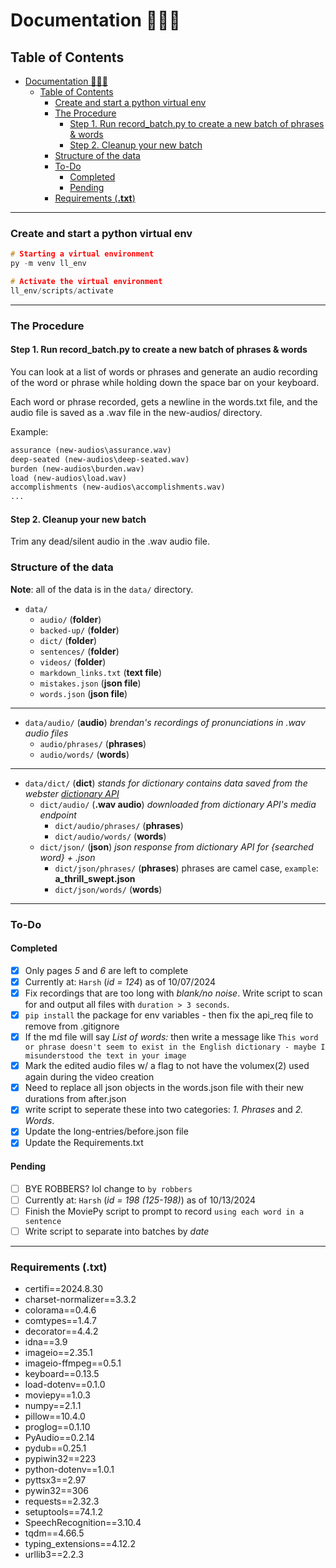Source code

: # Documentation 📰📃😃

## Table of Contents

- [Documentation 📰📃😃](#documentation-)
  - [Table of Contents](#table-of-contents)
    - [Create and start a python virtual env](#create-and-start-a-python-virtual-env)
    - [The Procedure](#the-procedure)
      - [Step 1. Run record\_batch.py to create a new batch of phrases \& words](#step-1-run-record_batchpy-to-create-a-new-batch-of-phrases--words)
      - [Step 2. Cleanup your new batch](#step-2-cleanup-your-new-batch)
    - [Structure of the data](#structure-of-the-data)
    - [To-Do](#to-do)
      - [Completed](#completed)
      - [Pending](#pending)
    - [Requirements (**.txt**)](#requirements-txt)

---

### Create and start a python virtual env

```C
# Starting a virtual environment
py -m venv ll_env

# Activate the virtual environment
ll_env/scripts/activate
```

---

### The Procedure

#### Step 1. Run record_batch.py to create a new batch of phrases & words

You can look at a list of words or phrases and generate an audio recording of the word or phrase while holding down the space bar on your keyboard.

Each word or phrase recorded, gets a newline in the words.txt file, and the audio file is saved as a .wav file in the new-audios/ directory.

Example:
```txt
assurance (new-audios\assurance.wav)
deep-seated (new-audios\deep-seated.wav)
burden (new-audios\burden.wav)
load (new-audios\load.wav)
accomplishments (new-audios\accomplishments.wav)
...
```

#### Step 2. Cleanup your new batch

Trim any dead/silent audio in the .wav audio file.


### Structure of the data

**Note**: all of the data is in the `data/` directory.

- `data/`
   - `audio/` (**folder**)
   - `backed-up/` (**folder**)
   - `dict/` (**folder**)
   - `sentences/` (**folder**)
   - `videos/` (**folder**)
   - `markdown_links.txt` (**text file**)
   - `mistakes.json` (**json file**)
   - `words.json` (**json file**)

---

   - `data/audio/` (**audio**) *brendan's recordings of pronunciations in .wav audio files*
      - `audio/phrases/` (**phrases**)
      - `audio/words/` (**words**)

---

   - `data/dict/` (**dict**) *stands for dictionary contains data saved from the webster [dictionary API](https://dictionaryapi.com/)*
      - `dict/audio/` (**.wav audio**) *downloaded from dictionary API's media endpoint*
        - `dict/audio/phrases/` (**phrases**)
        - `dict/audio/words/` (**words**)
      - `dict/json/` (**json**) *json response from dictionary API for {searched word} + .json*
        - `dict/json/phrases/` (**phrases**) phrases are camel case, `example`: **a_thrill_swept.json**
        - `dict/json/words/` (**words**)

---

### To-Do 

#### Completed

- [X] Only pages *5* and *6* are left to complete
- [X] Currently at: `Harsh` (*id = 124*) as of 10/07/2024
- [X] Fix recordings that are too long with *blank/no noise*. Write script to scan for and output all files with `duration > 3 seconds`. 
- [X] `pip install` the package for env variables - then fix the api_req file to remove from .gitignore
- [X] If the md file will say *List of words:* then write a message like `This word or phrase doesn't seem to exist in the English dictionary - maybe I misunderstood the text in your image`
- [X] Mark the edited audio files w/ a flag to not have the volumex(2) used again during the video creation
- [X] Need to replace all json objects in the words.json file with their new durations from after.json 
- [X] write script to seperate these into two categories: *1. Phrases* and *2. Words*.
- [X] Update the long-entries/before.json file
- [X] Update the Requirements.txt

#### Pending

- [ ] BYE ROBBERS? lol change to `by robbers`
- [ ] Currently at: `Harsh` (*id = 198 (125-198)*) as of 10/13/2024
- [ ] Finish the MoviePy script to prompt to record `using each word in a sentence` 
- [ ] Write script to separate into batches by *date*

---

### Requirements (**.txt**)

- certifi==2024.8.30
- charset-normalizer==3.3.2
- colorama==0.4.6
- comtypes==1.4.7
- decorator==4.4.2
- idna==3.9
- imageio==2.35.1
- imageio-ffmpeg==0.5.1
- keyboard==0.13.5
- load-dotenv==0.1.0
- moviepy==1.0.3
- numpy==2.1.1
- pillow==10.4.0
- proglog==0.1.10
- PyAudio==0.2.14
- pydub==0.25.1
- pypiwin32==223
- python-dotenv==1.0.1
- pyttsx3==2.97
- pywin32==306
- requests==2.32.3
- setuptools==74.1.2
- SpeechRecognition==3.10.4
- tqdm==4.66.5
- typing_extensions==4.12.2
- urllib3==2.2.3
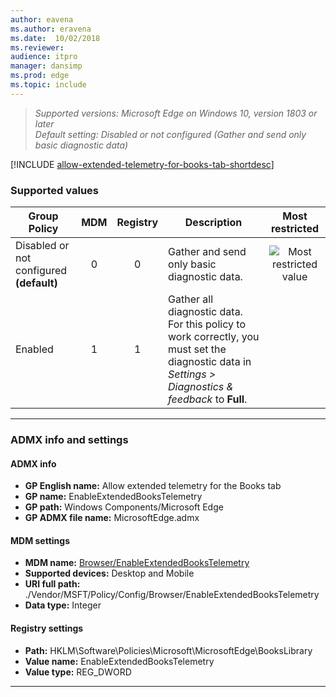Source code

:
 ```yaml
---
author: eavena
ms.author: eravena
ms.date:  10/02/2018
ms.reviewer: 
audience: itpromanager: dansimp
ms.prod: edge
ms.topic: include
---
```


<!-- ## Allow extended telemetry for the Books tab -->
>*Supported versions: Microsoft Edge on Windows 10, version 1803 or later*<br>
>*Default setting:  Disabled or not configured (Gather and send only basic diagnostic data)*

[!INCLUDE [allow-extended-telemetry-for-books-tab-shortdesc](../shortdesc/allow-extended-telemetry-for-books-tab-shortdesc.md)]

### Supported values

|                Group Policy                 | MDM | Registry |                                                                     Description                                                                     |                 Most restricted                  |
|---------------------------------------------|:---:|:--------:|-----------------------------------------------------------------------------------------------------------------------------------------------------|:------------------------------------------------:|
| Disabled or not configured<br>**(default)** |  0  |    0     |                                                     Gather and send only basic diagnostic data.                                                     | ![Most restricted value](../images/check-gn.png) |
|                   Enabled                   |  1  |    1     | Gather all diagnostic data. For this policy to work correctly, you must set the diagnostic data in *Settings > Diagnostics & feedback* to **Full**. |                                                  |

---

### ADMX info and settings

#### ADMX info
- **GP English name:** Allow extended telemetry for the Books tab
- **GP name:** EnableExtendedBooksTelemetry
- **GP path:** Windows Components/Microsoft Edge
- **GP ADMX file name:** MicrosoftEdge.admx

#### MDM settings
- **MDM name:** [Browser/EnableExtendedBooksTelemetry](https://docs.microsoft.com/windows/client-management/mdm/policy-csp-browser#browser-enableextendedbookstelemetry)
- **Supported devices:** Desktop and Mobile
- **URI full path:** ./Vendor/MSFT/Policy/Config/Browser/EnableExtendedBooksTelemetry
- **Data type:** Integer

#### Registry settings
- **Path:** HKLM\\Software\\Policies\\Microsoft\\MicrosoftEdge\\BooksLibrary
- **Value name:** EnableExtendedBooksTelemetry
- **Value type:** REG_DWORD


<hr>
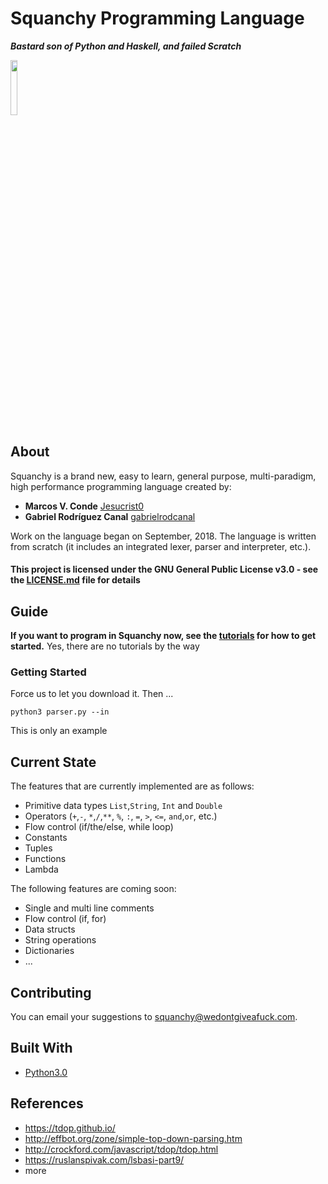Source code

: # Squanchy Programming Language
**_Bastard son of Python and Haskell, and failed Scratch_**

<img src="https://user-images.githubusercontent.com/37480508/49680121-89914100-fa91-11e8-9aa7-3956d855173f.png" width="15%"></img>


## About
Squanchy is a brand new, easy to learn, general purpose, multi-paradigm, high performance programming language created by:

* **Marcos V. Conde**  [Jesucrist0](https://github.com/Jesucrist0)
* **Gabriel Rodríguez Canal**  [gabrielrodcanal](https://github.com/gabrielrodcanal)

Work on the language began on September, 2018.
The language is written from scratch (it includes an integrated lexer, parser and interpreter, etc.).

#### This project is licensed under the GNU General Public License v3.0 - see the [LICENSE.md](LICENSE.md) file for details

## Guide
__If you want to program in Squanchy now, see the [tutorials](tutorials/index.md) for how to get started.__
Yes, there are no tutorials by the way

### Getting Started

Force us to let you download it. Then ...

```
python3 parser.py --in
```

This is only an example


## Current State
The features that are currently implemented are as follows:

* Primitive data types `List`,`String`, `Int` and `Double`
* Operators (`+`,`-`, `*`,`/`,`**`, `%`, `:`, `=`, `>`, `<=`, `and`,`or`, etc.)
* Flow control (if/the/else, while loop)
* Constants
* Tuples
* Functions
* Lambda

The following features are coming soon:

* Single and multi line comments
* Flow control (if, for)
* Data structs
* String operations
* Dictionaries
* ...


## Contributing
You can email your suggestions to squanchy@wedontgiveafuck.com.

## Built With

* [Python3.0](https://www.python.org/download/releases/3.0/) 

## References

* https://tdop.github.io/
* http://effbot.org/zone/simple-top-down-parsing.htm
* http://crockford.com/javascript/tdop/tdop.html
* https://ruslanspivak.com/lsbasi-part9/
* more

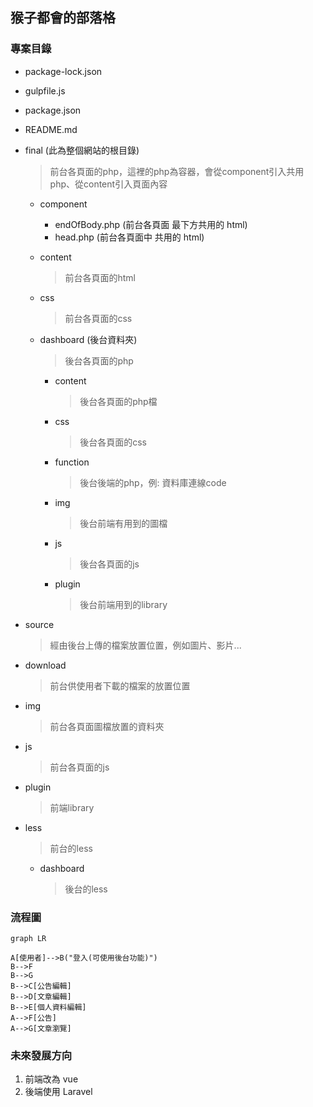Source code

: ## 猴子都會的部落格

### 專案目錄
* package-lock.json

* gulpfile.js

* package.json

* README.md

* final (此為整個網站的根目錄)

  > 前台各頁面的php，這裡的php為容器，會從component引入共用php、從content引入頁面內容 

  * component

    * endOfBody.php (前台各頁面 <body> 最下方共用的 html)
    * head.php (前台各頁面中 <head> 共用的 html)

  * content

    > 前台各頁面的html

  * css

    > 前台各頁面的css

  * dashboard (後台資料夾)

    > 後台各頁面的php

    * content

      > 後台各頁面的php檔

    * css

      > 後台各頁面的css

    * function

      > 後台後端的php，例: 資料庫連線code

    * img

      > 後台前端有用到的圖檔

    * js

      > 後台各頁面的js

    * plugin

      > 後台前端用到的library

* source             
  
  > 經由後台上傳的檔案放置位置，例如圖片、影片...             
* download         
  
  > 前台供使用者下載的檔案的放置位置         
* img         
  
  > 前台各頁面圖檔放置的資料夾          
* js          
  
  > 前台各頁面的js          
* plugin           
  
  > 前端library          
* less      
  > 前台的less
	* dashboard
	  
	  > 後台的less


### 流程圖

```mermaid
graph LR

A[使用者]-->B("登入(可使用後台功能)")
B-->F
B-->G
B-->C[公告編輯]
B-->D[文章編輯]
B-->E[個人資料編輯]
A-->F[公告]
A-->G[文章瀏覽]

```
### 未來發展方向

1. 前端改為 vue
2. 後端使用 Laravel




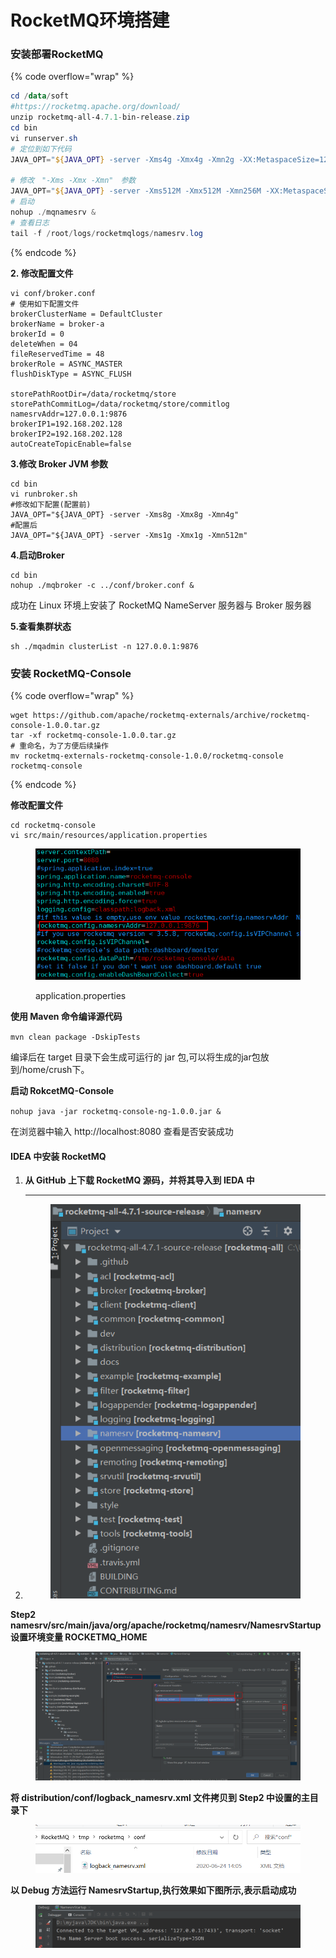 # RocketMQ环境搭建

### **安装部署RocketMQ**

{% code overflow="wrap" %}
```powershell
cd /data/soft
#https://rocketmq.apache.org/download/
unzip rocketmq-all-4.7.1-bin-release.zip
cd bin
vi runserver.sh
# 定位到如下代码
JAVA_OPT="${JAVA_OPT} -server -Xms4g -Xmx4g -Xmn2g -XX:MetaspaceSize=128m -XX:MaxMetaspaceSize=320m"

# 修改　"-Xms -Xmx -Xmn"　参数
JAVA_OPT="${JAVA_OPT} -server -Xms512M -Xmx512M -Xmn256M -XX:MetaspaceSize=128m -XX:MaxMetaspaceSize=320m"
# 启动
nohup ./mqnamesrv &
# 查看日志
tail -f /root/logs/rocketmqlogs/namesrv.log
```
{% endcode %}

**2. 修改配置文件**

```
vi conf/broker.conf
# 使用如下配置文件
brokerClusterName = DefaultCluster
brokerName = broker-a
brokerId = 0
deleteWhen = 04
fileReservedTime = 48
brokerRole = ASYNC_MASTER
flushDiskType = ASYNC_FLUSH

storePathRootDir=/data/rocketmq/store
storePathCommitLog=/data/rocketmq/store/commitlog
namesrvAddr=127.0.0.1:9876
brokerIP1=192.168.202.128
brokerIP2=192.168.202.128
autoCreateTopicEnable=false

```

**3.修改 Broker JVM 参数**

```
cd bin
vi runbroker.sh 
#修改如下配置(配置前)
JAVA_OPT="${JAVA_OPT} -server -Xms8g -Xmx8g -Xmn4g"
#配置后
JAVA_OPT="${JAVA_OPT} -server -Xms1g -Xmx1g -Xmn512m"
```

**4.启动Broker**

```
cd bin
nohup ./mqbroker -c ../conf/broker.conf &
```

成功在 Linux 环境上安装了 RocketMQ NameServer 服务器与 Broker 服务器

**5.查看集群状态**

```
sh ./mqadmin clusterList -n 127.0.0.1:9876
```

### **安装 RocketMQ-Console**

{% code overflow="wrap" %}
```
wget https://github.com/apache/rocketmq-externals/archive/rocketmq-console-1.0.0.tar.gz
tar -xf rocketmq-console-1.0.0.tar.gz
# 重命名，为了方便后续操作
mv rocketmq-externals-rocketmq-console-1.0.0/rocketmq-console  rocketmq-console
```
{% endcode %}

**修改配置文件**

```
cd rocketmq-console
vi src/main/resources/application.properties
```

<figure><img src="../../.gitbook/assets/image (11).png" alt=""><figcaption><p>application.properties</p></figcaption></figure>

**使用 Maven 命令编译源代码**

`mvn clean package -DskipTests`&#x20;

编译后在 target 目录下会生成可运行的 jar 包,可以将生成的jar包放到/home/crush下。

**启动 RokcetMQ-Console**

`nohup java -jar rocketmq-console-ng-1.0.0.jar &`

在浏览器中输入 http://localhost:8080 查看是否安装成功

#### IDEA 中安装 RocketMQ

1. **从 GitHub 上下载 RocketMQ 源码，并将其导入到 IEDA 中**
2.  ****

    <figure><img src="../../.gitbook/assets/image.png" alt=""><figcaption></figcaption></figure>

**Step2  namesrv/src/main/java/org/apache/rocketmq/namesrv/NamesrvStartup 设置环境变量 ROCKETMQ\_HOME**

<figure><img src="../../.gitbook/assets/image (24).png" alt=""><figcaption></figcaption></figure>

**将 distribution/conf/logback\_namesrv.xml 文件拷贝到 Step2 中设置的主目录下**

<figure><img src="../../.gitbook/assets/image (7).png" alt=""><figcaption></figcaption></figure>

**以 Debug 方法运行 NamesrvStartup,执行效果如下图所示,表示启动成功**

<figure><img src="../../.gitbook/assets/image (17).png" alt=""><figcaption></figcaption></figure>

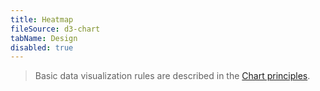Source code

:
 ```yaml
---
title: Heatmap
fileSource: d3-chart
tabName: Design
disabled: true
---
```


> Basic data visualization rules are described in the [Chart principles](/data-display/d3-chart).
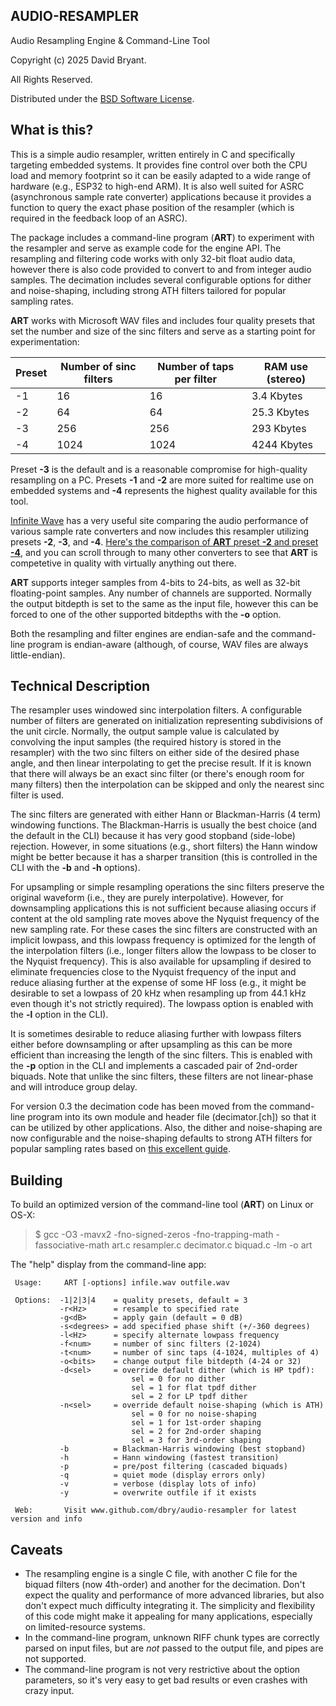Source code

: ## AUDIO-RESAMPLER

Audio Resampling Engine & Command-Line Tool

Copyright (c) 2025 David Bryant.

All Rights Reserved.

Distributed under the [BSD Software License](https://github.com/dbry/audio-resampler/blob/master/license.txt).

## What is this?

This is a simple audio resampler, written entirely in C and specifically targeting embedded systems. It
provides fine control over both the CPU load and memory footprint so it can be easily adapted to a wide
range of hardware (e.g., ESP32 to high-end ARM). It is also well suited for ASRC (asynchronous sample rate
converter) applications because it provides a function to query the exact phase position of the resampler
(which is required in the feedback loop of an ASRC).

The package includes a command-line program (**ART**) to experiment with the resampler and serve as example
code for the engine API. The resampling and filtering code works with only 32-bit float audio data, however
there is also code provided to convert to and from integer audio samples. The decimation includes several
configurable options for dither and noise-shaping, including strong ATH filters tailored for popular
sampling rates.

**ART** works with Microsoft WAV files and includes four quality presets that set the number and size of
the sinc filters and serve as a starting point for experimentation:

Preset|Number of sinc filters|Number of taps per filter|RAM use (stereo)
------|----------------------|-------------------------|----------------
-1    |       16             |            16           | 3.4 Kbytes
-2    |       64             |            64           | 25.3 Kbytes
-3    |      256             |           256           | 293 Kbytes
-4    |     1024             |          1024           | 4244 Kbytes

Preset **-3** is the default and is a reasonable compromise for high-quality resampling on a PC. Presets **-1**
and **-2** are more suited for realtime use on embedded systems and **-4** represents the highest quality
available for this tool.

[Infinite Wave](https://infinitewave.ca/) has a very useful site comparing the audio performance of various sample rate converters and now includes this resampler utilizing presets **-2**, **-3**, and **-4**. [Here's the comparison of **ART** preset **-2** and preset **-4**](https://src.infinitewave.ca/?Top=ART_Preset2&Bot=ART_Preset4&Spec=0100), and you can scroll through to many other converters to see that **ART** is competetive in quality with virtually anything out there.

**ART** supports integer samples from 4-bits to 24-bits, as well as 32-bit floating-point samples. Any
number of channels are supported. Normally the output bitdepth is set to the same as the input file, however
this can be forced to one of the other supported bitdepths with the **-o** option.

Both the resampling and filter engines are endian-safe and the command-line program is endian-aware
(although, of course, WAV files are always little-endian).

## Technical Description

The resampler uses windowed sinc interpolation filters. A configurable number of filters are generated on
initialization representing subdivisions of the unit circle. Normally, the output sample value is calculated
by convolving the input samples (the required history is stored in the resampler) with the two sinc filters
on either side of the desired phase angle, and then linear interpolating to get the precise result. If it is
known that there will always be an exact sinc filter (or there's enough room for many filters) then the
interpolation can be skipped and only the nearest sinc filter is used.

The sinc filters are generated with either Hann or Blackman-Harris (4 term) windowing functions. The
Blackman-Harris is usually the best choice (and the default in the CLI) because it has very good stopband
(side-lobe) rejection. However, in some situations (e.g., short filters) the Hann window might be better
because it has a sharper transition (this is controlled in the CLI with the **-b** and **-h** options).

For upsampling or simple resampling operations the sinc filters preserve the original waveform (i.e., they
are purely interpolative). However, for downsampling applications this is not sufficient because aliasing
occurs if content at the old sampling rate moves above the Nyquist frequency of the new sampling rate. For
these cases the sinc filters are constructed with an implicit lowpass, and this lowpass frequency is
optimized for the length of the interpolation filters (i.e., longer filters allow the lowpass to be closer
to the Nyquist frequency). This is also available for upsampling if desired to eliminate frequencies close
to the Nyquist frequency of the input and reduce aliasing further at the expense of some HF loss (e.g., it
might be desirable to set a lowpass of 20 kHz when resampling up from 44.1 kHz even though it's not
strictly required). The lowpass option is enabled with the **-l** option in the CLI).

It is sometimes desirable to reduce aliasing further with lowpass filters either before downsampling
or after upsampling as this can be more efficient than increasing the length of the sinc filters. This is
enabled with the **-p** option in the CLI and implements a cascaded pair of 2nd-order biquads. Note that
unlike the sinc filters, these filters are not linear-phase and will introduce group delay.

For version 0.3 the decimation code has been moved from the command-line program into its own module
and header file (decimator.[ch]) so that it can be utilized by other applications. Also, the dither and
noise-shaping are now configurable and the noise-shaping defaults to strong ATH filters for popular
sampling rates based on [this excellent guide](https://wiki.hydrogenaud.io/index.php?title=Noise_shaping).

## Building

To build an optimized version of the command-line tool (**ART**) on Linux or OS-X:

> $ gcc -O3 -mavx2 -fno-signed-zeros -fno-trapping-math -fassociative-math art.c resampler.c decimator.c biquad.c -lm -o art

The "help" display from the command-line app:

```
 Usage:     ART [-options] infile.wav outfile.wav

 Options:  -1|2|3|4    = quality presets, default = 3
           -r<Hz>      = resample to specified rate
           -g<dB>      = apply gain (default = 0 dB)
           -s<degrees> = add specified phase shift (+/-360 degrees)
           -l<Hz>      = specify alternate lowpass frequency
           -f<num>     = number of sinc filters (2-1024)
           -t<num>     = number of sinc taps (4-1024, multiples of 4)
           -o<bits>    = change output file bitdepth (4-24 or 32)
           -d<sel>     = override default dither (which is HP tpdf):
                           sel = 0 for no dither
                           sel = 1 for flat tpdf dither
                           sel = 2 for LP tpdf dither
           -n<sel>     = override default noise-shaping (which is ATH)
                           sel = 0 for no noise-shaping
                           sel = 1 for 1st-order shaping
                           sel = 2 for 2nd-order shaping
                           sel = 3 for 3rd-order shaping
           -b          = Blackman-Harris windowing (best stopband)
           -h          = Hann windowing (fastest transition)
           -p          = pre/post filtering (cascaded biquads)
           -q          = quiet mode (display errors only)
           -v          = verbose (display lots of info)
           -y          = overwrite outfile if it exists

 Web:       Visit www.github.com/dbry/audio-resampler for latest version and info
```

## Caveats

- The resampling engine is a single C file, with another C file for the biquad filters (now 4th-order)
and another for the decimation. Don't expect the quality and performance of more advanced libraries,
but also don't expect much difficulty integrating it. The simplicity and flexibility of this code
might make it appealing for many applications, especially on limited-resource systems.
- In the command-line program, unknown RIFF chunk types are correctly parsed on input files, but are
*not* passed to the output file, and pipes are not supported.
- The command-line program is not very restrictive about the option parameters, so it's very easy to
get bad results or even crashes with crazy input.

········

EXERCISE AIM :: Output exactly one stretch of the listing: from the line containing "- [X] Currently" through the line containing "- SpeechRecognition==3.10.4", both end lines included.

OUTPUT OF THE EXERCISE ::
- [X] Currently at: `Harsh` (*id = 124*) as of 10/07/2024
- [X] Fix recordings that are too long with *blank/no noise*. Write script to scan for and output all files with `duration > 3 seconds`. 
- [X] `pip install` the package for env variables - then fix the api_req file to remove from .gitignore
- [X] If the md file will say *List of words:* then write a message like `This word or phrase doesn't seem to exist in the English dictionary - maybe I misunderstood the text in your image`
- [X] Mark the edited audio files w/ a flag to not have the volumex(2) used again during the video creation
- [X] Need to replace all json objects in the words.json file with their new durations from after.json 
- [X] write script to seperate these into two categories: *1. Phrases* and *2. Words*.
- [X] Update the long-entries/before.json file
- [X] Update the Requirements.txt

#### Pending

- [ ] BYE ROBBERS? lol change to `by robbers`
- [ ] Currently at: `Harsh` (*id = 198 (125-198)*) as of 10/13/2024
- [ ] Finish the MoviePy script to prompt to record `using each word in a sentence` 
- [ ] Write script to separate into batches by *date*

---

### Requirements (**.txt**)

- certifi==2024.8.30
- charset-normalizer==3.3.2
- colorama==0.4.6
- comtypes==1.4.7
- decorator==4.4.2
- idna==3.9
- imageio==2.35.1
- imageio-ffmpeg==0.5.1
- keyboard==0.13.5
- load-dotenv==0.1.0
- moviepy==1.0.3
- numpy==2.1.1
- pillow==10.4.0
- proglog==0.1.10
- PyAudio==0.2.14
- pydub==0.25.1
- pypiwin32==223
- python-dotenv==1.0.1
- pyttsx3==2.97
- pywin32==306
- requests==2.32.3
- setuptools==74.1.2
- SpeechRecognition==3.10.4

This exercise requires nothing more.